人と人が集まりダイナミズム、相互に刺激しあうインタラクティブ・コミュニケーション、コラボレーション、人の統合思考能力の解放、共創を重視した場づくりをしようということにブレや迷いはない。
上記言葉が、決して「人をいかすのではなく、自分をいかせ」と二者択一論的に言っているのではないことを誤解してはならない。「他人をいかそう、いかそう」とするがあまり、陥りがちな罠。その戒めとしての言葉であるから重い。
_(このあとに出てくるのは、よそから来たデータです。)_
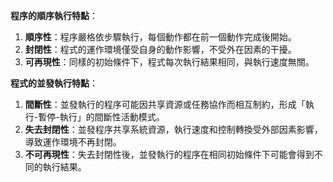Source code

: **程序的順序執行特點**：

1. **順序性**：程序嚴格依步驟執行，每個動作都在前一個動作完成後開始。
2. **封閉性**：程式的運作環境僅受自身的動作影響，不受外在因素的干擾。
3. **可再現性**：同樣的初始條件下，程式每次執行結果相同，與執行速度無關。

**程式的並發執行特點**：

1. **間斷性**：並發執行的程序可能因共享資源或任務協作而相互制約，形成「執行-暫停-執行」的間斷性活動模式。
2. **失去封閉性**：並發程序共享系統資源，執行速度和控制轉換受外部因素影響，導致運作環境不再封閉。
3. **不可再現性**：失去封閉性後，並發執行的程序在相同初始條件下可能會得到不同的執行結果。
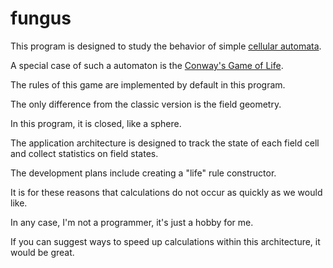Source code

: # fungus

This program is designed to study the behavior of simple [cellular automata](https://en.wikipedia.org/wiki/Cellular_automaton).

A special case of such a automaton is the [Conway's Game of Life](https://en.wikipedia.org/wiki/Conway%27s_Game_of_Life).

The rules of this game are implemented by default in this program.

The only difference from the classic version is the field geometry.

In this program, it is closed, like a sphere.

The application architecture is designed to track the state of each field cell and collect statistics on field states.

The development plans include creating a "life" rule constructor.

It is for these reasons that calculations do not occur as quickly as we would like.

In any case, I'm not a programmer, it's just a hobby for me.

If you can suggest ways to speed up calculations within this architecture, it would be great.
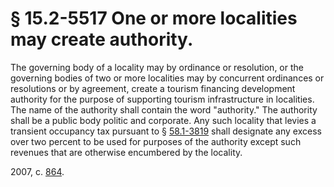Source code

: # § 15.2-5517 One or more localities may create authority.

<p>The governing body of a locality may by ordinance or resolution, or the governing bodies of two or more localities may by concurrent ordinances or resolutions or by agreement, create a tourism financing development authority for the purpose of supporting tourism infrastructure in localities. The name of the authority shall contain the word "authority." The authority shall be a public body politic and corporate. Any such locality that levies a transient occupancy tax pursuant to § <a href='http://law.lis.virginia.gov/vacode/58.1-3819/'>58.1-3819</a> shall designate any excess over two percent to be used for purposes of the authority except such revenues that are otherwise encumbered by the locality.</p><p>2007, c. <a href='http://lis.virginia.gov/cgi-bin/legp604.exe?071+ful+CHAP0864'>864</a>.</p>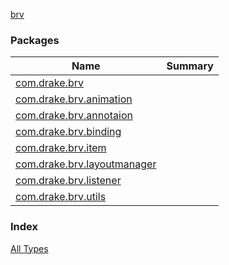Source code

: [brv](./index.md)

### Packages

| Name | Summary |
|---|---|
| [com.drake.brv](com.drake.brv/index.md) |  |
| [com.drake.brv.animation](com.drake.brv.animation/index.md) |  |
| [com.drake.brv.annotaion](com.drake.brv.annotaion/index.md) |  |
| [com.drake.brv.binding](com.drake.brv.binding/index.md) |  |
| [com.drake.brv.item](com.drake.brv.item/index.md) |  |
| [com.drake.brv.layoutmanager](com.drake.brv.layoutmanager/index.md) |  |
| [com.drake.brv.listener](com.drake.brv.listener/index.md) |  |
| [com.drake.brv.utils](com.drake.brv.utils/index.md) |  |

### Index

[All Types](alltypes/index.md)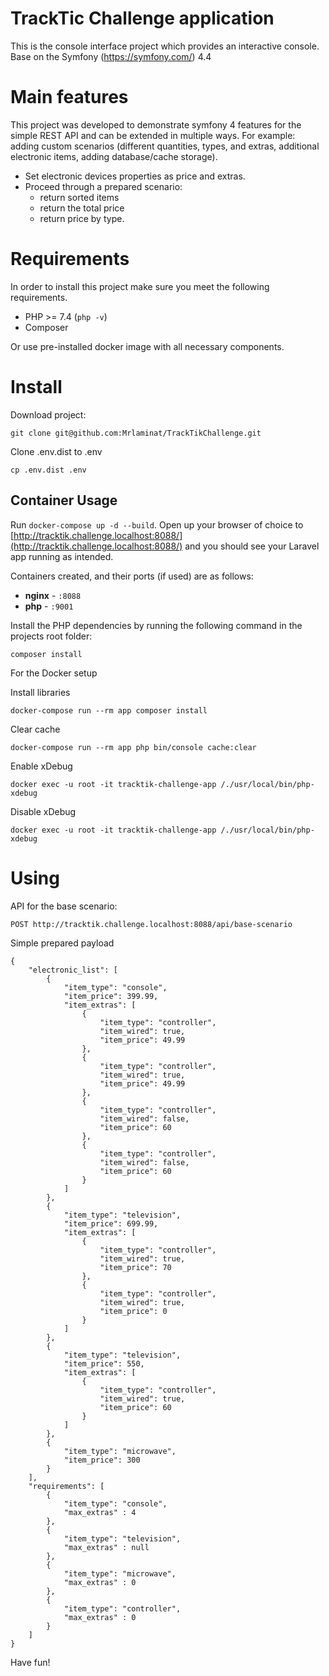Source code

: TrackTic Challenge application
=======
This is the console interface project which provides an interactive console.
Base on the Symfony (https://symfony.com/) 4.4

Main features
============
This project was developed to demonstrate symfony 4 features for the simple REST API 
and can be extended in multiple ways. For example: adding custom scenarios
(different quantities, types, and extras, additional electronic items, adding database/cache storage).
- Set electronic devices properties as price and extras.
- Proceed through a prepared scenario: 
    - return sorted items
    - return the total price
    - return price by type.

Requirements
============
In order to install this project make sure you meet the following requirements.

* PHP >= 7.4 (`php -v`)
* Composer

Or use pre-installed docker image with all necessary components. 

Install
=======

Download project:

    git clone git@github.com:Mrlaminat/TrackTikChallenge.git

Clone .env.dist to .env

    cp .env.dist .env

## Container Usage

Run `docker-compose up -d --build`. Open up your browser of choice to [http://tracktik.challenge.localhost:8088/](http://tracktik.challenge.localhost:8088/) and you should see your Laravel app running as intended. 

Containers created, and their ports (if used) are as follows:

- **nginx** - `:8088`
- **php** - `:9001`

Install the PHP dependencies by running the following command in the projects
root folder:

    composer install
    
For the Docker setup

Install libraries

    docker-compose run --rm app composer install

Clear cache

    docker-compose run --rm app php bin/console cache:clear


Enable xDebug

    docker exec -u root -it tracktik-challenge-app /./usr/local/bin/php-xdebug


Disable xDebug

    docker exec -u root -it tracktik-challenge-app /./usr/local/bin/php-xdebug


Using
=========================

API for the base scenario:

    POST http://tracktik.challenge.localhost:8088/api/base-scenario

Simple prepared payload

    {
        "electronic_list": [
            {
                "item_type": "console",
                "item_price": 399.99,
                "item_extras": [
                    {
                        "item_type": "controller",
                        "item_wired": true,
                        "item_price": 49.99
                    },
                    {
                        "item_type": "controller",
                        "item_wired": true,
                        "item_price": 49.99
                    },
                    {
                        "item_type": "controller",
                        "item_wired": false,
                        "item_price": 60
                    },
                    {
                        "item_type": "controller",
                        "item_wired": false,
                        "item_price": 60
                    }
                ]
            },
            {
                "item_type": "television",
                "item_price": 699.99,
                "item_extras": [
                    {
                        "item_type": "controller",
                        "item_wired": true,
                        "item_price": 70
                    },
                    {
                        "item_type": "controller",
                        "item_wired": true,
                        "item_price": 0
                    }
                ]
            },
            {
                "item_type": "television",
                "item_price": 550,
                "item_extras": [
                    {
                        "item_type": "controller",
                        "item_wired": true,
                        "item_price": 60
                    }
                ]
            },
            {
                "item_type": "microwave",
                "item_price": 300
            }
        ],
        "requirements": [
            {
                "item_type": "console",
                "max_extras" : 4
            },
            {
                "item_type": "television",
                "max_extras" : null
            },
            {
                "item_type": "microwave",
                "max_extras" : 0
            },
            {
                "item_type": "controller",
                "max_extras" : 0
            }
        ]
    }
    
Have fun!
ここで、あらためて注意したいことは、「ファシリテーターは中立に」ということで、場に影響を与えてはならないとなっていないか。空気のように存在感を消して、中庸どころか凡庸にいこうとしていないか。ということ。
(もちろん、淡々とツールを提示して無味乾燥にただスムーズな議事進行をすることは、そもそも考えてはいないが。)

つまり、自身に問うたのは、「何も考えない、何もしない」と「心を無にする」を混同していないかということ。
統合する力・総合する力、そして発想する力【後編】にも書いたような内容だが、ワークショップの場、私たちが今から創ろうとしている場は、ファシリテーターも含めての「全体」として生まれるコト。
参加者とファシリテーターといっている時点で、主客分離で、やはり主客非分離に捉える。これは、下記の発表で紹介した「生成的参加者(Generative Participants)」のパターンを改めて思い出す。
デザイン・シンキングのための共創の「場」づくり パターンランゲージによる実践検証
ファシリテーターも「全体」としてあるのだから、ファシリテーター自身も活きていなければ、「全体」としても活きることはない。

柳生新陰流「無形の位」、その境地にいくことはできなくても、場の全体を感じつつ、その場の全体観の中で、役割を全うしよう。無心に全身全霊おこない、その場の全体をあるがままに素直に受け入れよう。腹が括れた。そして、本番が始まった。
開催レポートはこちら

「共創」、「コラボレーション」、「参加型デザイン」、「シェアリング」、「ファシリテーション」、
それが進む時代だからこそ、そして、それを重視すれば重視するほど、上記映画のメッセージは、大きく深く受け止めていきたい。